Des hommes sans Dieu

Avec son dernier film Grâce à Dieu, François Ozon se propose de s’attaquer rien moins qu’à un système tout puissant : l’Eglise. Un peu à l’image du film Spotlight sorti en 2015 et qui retraçait l’enquête du Boston Globe qui a mis au jour un scandale au sein de l’Eglise Catholique. L’enquête a révélé que l’Eglise Catholique a protégé des auteurs d’abus sexuels pendant des années. La question n’est donc pas de revenir ici comme dans le film de François Ozon sur les figures du mal en elles-mêmes, mais sur ce qu’elle dit des systèmes qui les protègent. Ainsi chez Ozon, la confrontation avec le Père Preynat n’a d’ailleurs lieu qu’une fois et n’est pas un climax de l’oeuvre. Il est juste une des façons choisie par une victime pour se reconstruire, mais aussi faire avancer l’enquête. Par ailleurs, Ozon fait assez peu cas des reconstitutions des crimes, plutôt bancales dans le film, mais s’intéresse avant tout aux lettres échangées par une des victimes, Alexandre, avec l’Eglise en la personne du Cardinal Barbarin et comment le système organise la parole, ce qui doit ou non être dit. Le mal ne vient donc pas ici de ceux qui le font, mais de ceux qui observent, donc potentiellement du spectateur lui-même.

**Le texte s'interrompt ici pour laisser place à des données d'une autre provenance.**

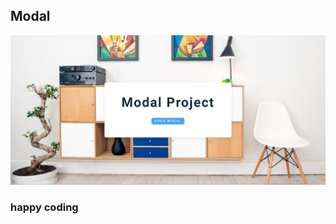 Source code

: ## Modal    
                 
    
![alt text](<Screenshot 2024-02-17 221216.png>)        

                   
            
### happy coding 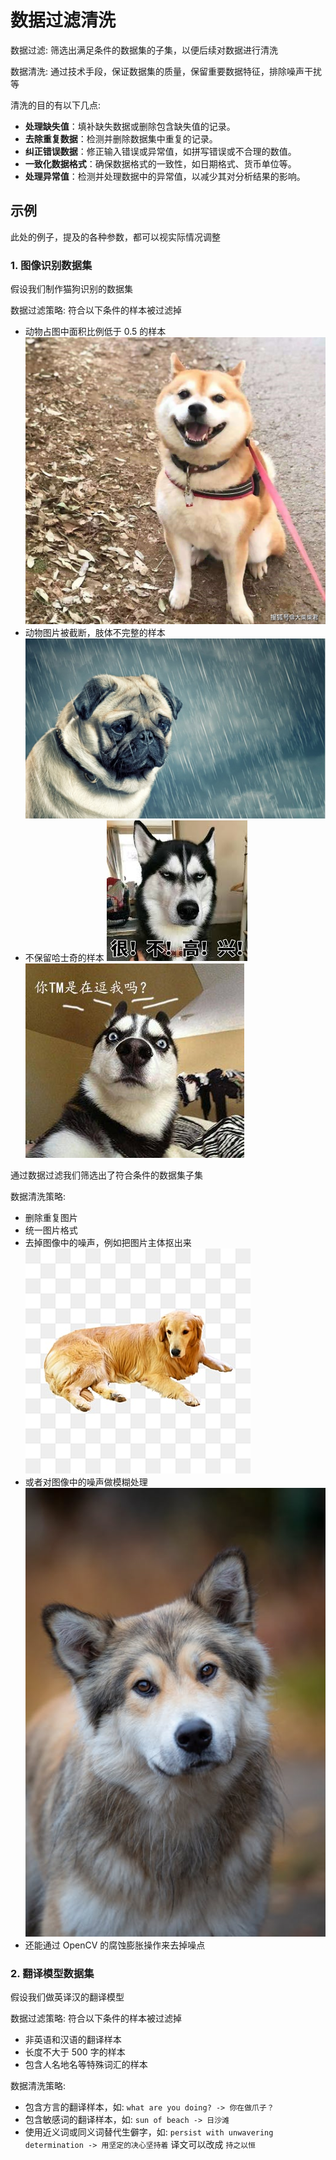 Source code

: # 数据过滤清洗

数据过滤: 筛选出满足条件的数据集的子集，以便后续对数据进行清洗

数据清洗: 通过技术手段，保证数据集的质量，保留重要数据特征，排除噪声干扰等

清洗的目的有以下几点:

- **处理缺失值**：填补缺失数据或删除包含缺失值的记录。
- **去除重复数据**：检测并删除数据集中重复的记录。
- **纠正错误数据**：修正输入错误或异常值，如拼写错误或不合理的数值。
- **一致化数据格式**：确保数据格式的一致性，如日期格式、货币单位等。
- **处理异常值**：检测并处理数据中的异常值，以减少其对分析结果的影响。

## 示例

此处的例子，提及的各种参数，都可以视实际情况调整

### 1. 图像识别数据集

假设我们制作猫狗识别的数据集

数据过滤策略: 符合以下条件的样本被过滤掉

- 动物占图中面积比例低于 0.5 的样本
  ![](md-img/数据清洗过滤_2024-07-03-11-01-39.png)
- 动物图片被截断，肢体不完整的样本
  ![](md-img/数据清洗过滤_2024-07-03-11-03-52.png)
- 不保留哈士奇的样本
  ![](md-img/数据过滤清洗_2024-07-03-11-16-20.png)
  ![](md-img/数据过滤清洗_2024-07-03-11-16-34.png)

通过数据过滤我们筛选出了符合条件的数据集子集

数据清洗策略:

- 删除重复图片
- 统一图片格式
- 去掉图像中的噪声，例如把图片主体抠出来
  ![](md-img/数据过滤清洗_2024-07-03-11-20-58.png)
- 或者对图像中的噪声做模糊处理
  ![](md-img/数据过滤清洗_2024-07-03-11-22-19.png)
- 还能通过 OpenCV 的腐蚀膨胀操作来去掉噪点

### 2. 翻译模型数据集

假设我们做英译汉的翻译模型

数据过滤策略: 符合以下条件的样本被过滤掉

- 非英语和汉语的翻译样本
- 长度不大于 500 字的样本
- 包含人名地名等特殊词汇的样本

数据清洗策略:

- 包含方言的翻译样本，如: `what are you doing? -> 你在做爪子？`
- 包含敏感词的翻译样本，如: `sun of beach -> 日沙滩`
- 使用近义词或同义词替代生僻字，如: `persist with unwavering determination -> 用坚定的决心坚持着` 译文可以改成 `持之以恒` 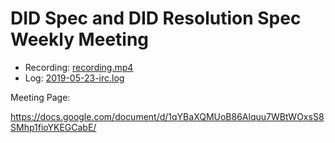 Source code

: # DID Spec and DID Resolution Spec Weekly Meeting

* Recording: [recording.mp4](recording.mp4)
* Log: [2019-05-23-irc.log](2019-05-23-irc.log)

Meeting Page:

https://docs.google.com/document/d/1qYBaXQMUoB86Alquu7WBtWOxsS8SMhp1fioYKEGCabE/
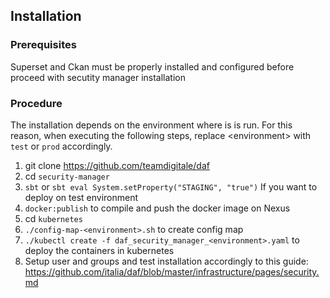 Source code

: ## Installation

### Prerequisites

Superset and Ckan must be properly installed and configured before proceed with secutity manager installation

### Procedure

The installation depends on the environment where is is run.
For this reason, when executing the following steps, replace \<environment\> with `test` or `prod` accordingly.

1. git clone https://github.com/teamdigitale/daf
2. cd `security-manager`
3. `sbt` or `sbt eval System.setProperty("STAGING", "true")` If you want to deploy on test environment
4. `docker:publish` to compile and push the docker image on Nexus
5. cd `kubernetes` 
6. `./config-map-<environment>.sh` to create config map
7. `./kubectl create -f daf_security_manager_<environment>.yaml` to deploy the containers in kubernetes
8. Setup user and groups and test installation accordingly to this guide: https://github.com/italia/daf/blob/master/infrastructure/pages/security.md
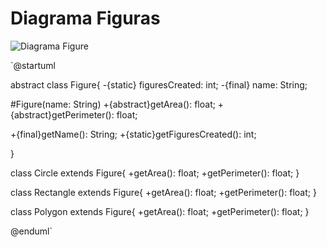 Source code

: # Diagrama Figuras
![Diagrama Figure](https://user-images.githubusercontent.com/98366781/157796543-7a11760b-36bf-4f5e-b6eb-d059cca76104.png)

`@startuml

abstract class Figure{
   -{static} figuresCreated: int;
   -{final} name: String;

   #Figure(name: String)
   +{abstract}getArea(): float;
   +{abstract}getPerimeter(): float;

   +{final}getName(): String;
   +{static}getFiguresCreated(): int;

}

class Circle extends Figure{
   +getArea(): float;
   +getPerimeter(): float;
}

class Rectangle extends Figure{
   +getArea(): float;
   +getPerimeter(): float;
}

class Polygon extends Figure{
   +getArea(): float;
   +getPerimeter(): float;
}

@enduml`
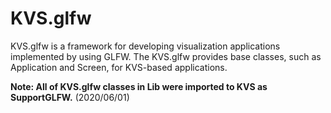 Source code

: # KVS.glfw
KVS.glfw is a framework for developing visualization applications implemented by using GLFW. The KVS.glfw provides base classes, such as Application and Screen, for KVS-based applications.

**Note: All of KVS.glfw classes in Lib were imported to KVS as SupportGLFW.** (2020/06/01)
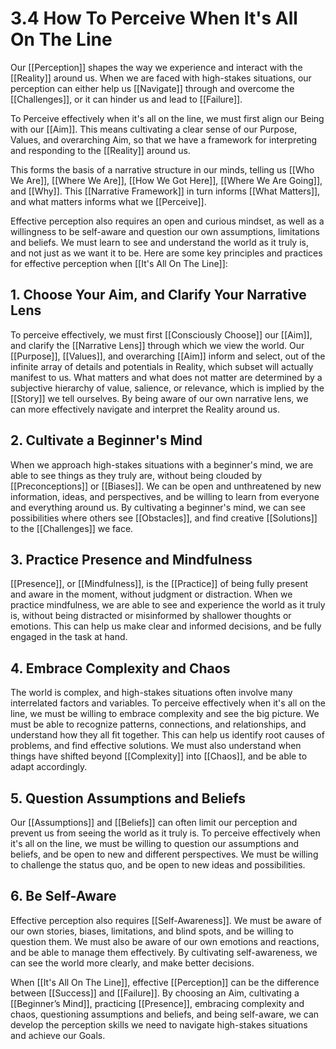 # 3.4 How To Perceive When It's All On The Line

Our [[Perception]] shapes the way we experience and interact with the [[Reality]] around us. When we are faced with high-stakes situations, our perception can either help us [[Navigate]] through and overcome the [[Challenges]], or it can hinder us and lead to [[Failure]].

To Perceive effectively when it's all on the line, we must first align our Being with our [[Aim]]. This means cultivating a clear sense of our Purpose, Values, and overarching Aim, so that we have a framework for interpreting and responding to the [[Reality]] around us.

This forms the basis of a narrative structure in our minds, telling us [[Who We Are]], [[Where We Are]], [[How We Got Here]], [[Where We Are Going]], and [[Why]]. This [[Narrative Framework]] in turn informs [[What Matters]], and what matters informs what we [[Perceive]]. 

Effective perception also requires an open and curious mindset, as well as a willingness to be self-aware and question our own assumptions, limitations and beliefs. We must learn to see and understand the world as it truly is, and not just as we want it to be. Here are some key principles and practices for effective perception when [[It's All On The Line]]: 

## 1. Choose Your Aim, and Clarify Your Narrative Lens

To perceive effectively, we must first [[Consciously Choose]] our [[Aim]], and clarify the [[Narrative Lens]] through which we view the world. Our [[Purpose]], [[Values]], and overarching [[Aim]] inform and select, out of the infinite array of details and potentials in Reality, which subset will actually manifest to us. What matters and what does not matter are determined by a subjective hierarchy of value, salience, or relevance, which is implied by the [[Story]] we tell ourselves. By being aware of our own narrative lens, we can more effectively navigate and interpret the Reality around us.


## 2. Cultivate a Beginner's Mind

When we approach high-stakes situations with a beginner's mind, we are able to see things as they truly are, without being clouded by [[Preconceptions]] or [[Biases]]. We can be open and unthreatened by new information, ideas, and perspectives, and be willing to learn from everyone and everything around us. By cultivating a beginner's mind, we can see possibilities where others see [[Obstacles]], and find creative [[Solutions]] to the [[Challenges]] we face.

## 3. Practice Presence and Mindfulness

[[Presence]], or [[Mindfulness]], is the [[Practice]] of being fully present and aware in the moment, without judgment or distraction. When we practice mindfulness, we are able to see and experience the world as it truly is, without being distracted or misinformed by shallower thoughts or emotions. This can help us make clear and informed decisions, and be fully engaged in the task at hand.

## 4. Embrace Complexity and Chaos

The world is complex, and high-stakes situations often involve many interrelated factors and variables. To perceive effectively when it's all on the line, we must be willing to embrace complexity and see the big picture. We must be able to recognize patterns, connections, and relationships, and understand how they all fit together. This can help us identify root causes of problems, and find effective solutions. We must also understand when things have shifted beyond [[Complexity]] into [[Chaos]], and be able to adapt accordingly.

## 5. Question Assumptions and Beliefs

Our [[Assumptions]] and [[Beliefs]] can often limit our perception and prevent us from seeing the world as it truly is. To perceive effectively when it's all on the line, we must be willing to question our assumptions and beliefs, and be open to new and different perspectives. We must be willing to challenge the status quo, and be open to new ideas and possibilities.

## 6. Be Self-Aware

Effective perception also requires [[Self-Awareness]]. We must be aware of our own stories, biases, limitations, and blind spots, and be willing to question them. We must also be aware of our own emotions and reactions, and be able to manage them effectively. By cultivating self-awareness, we can see the world more clearly, and make better decisions.

When [[It's All On The Line]], effective [[Perception]] can be the difference between [[Success]] and [[Failure]]. By choosing an Aim, cultivating a [[Beginner’s Mind]], practicing [[Presence]], embracing complexity and chaos, questioning assumptions and beliefs, and being self-aware, we can develop the perception skills we need to navigate high-stakes situations and achieve our Goals.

Évoquons ici Einstein et sa célèbre phrase : « le monde ne sera pas détruit par ceux qui font le mal, mais par ceux qui les regardent sans rien faire ». Ici pas « d’hommes qui veulent juste regarder le monde brûler » à la Joker, mais bien la volonté d’observer une société face à ce mal et comment les discours se construisent, les faits se révèlent et son traités. Les faits se sont-ils arrêtés après ces révélations? Il serait faux de penser ainsi (comme il est faux de penser que #metoo a révolutionné le monde du cinéma à ce point ou a éradiqué le viol). Il est nécessaire que ces actes soient posés pour dire « stop », mais la société ne doit pas s’arrêter-là. Ainsi, dans Grâce à Dieu, François Ozon n’a pas choisi que des personnages à ce point en colère qu’ils décident de quitter l’Eglise, de lui tourner le dos, qui perdent la foi. Certains pensent que c’est en restant que le système pourra être changé de l’intérieur, d’autres pensent qu’il faut ébranler les murs de l’Eglise en la quittant avec beaucoup de bruit. C’est tout le sens de la scène où les personnages se réunissent une dernière fois et réfléchissent à la décision de faire ou non son apostasie qui consiste à renier publiquement sa foi  chrétienne en défaisant les sacrements éventuellement réalisés (notamment le baptême).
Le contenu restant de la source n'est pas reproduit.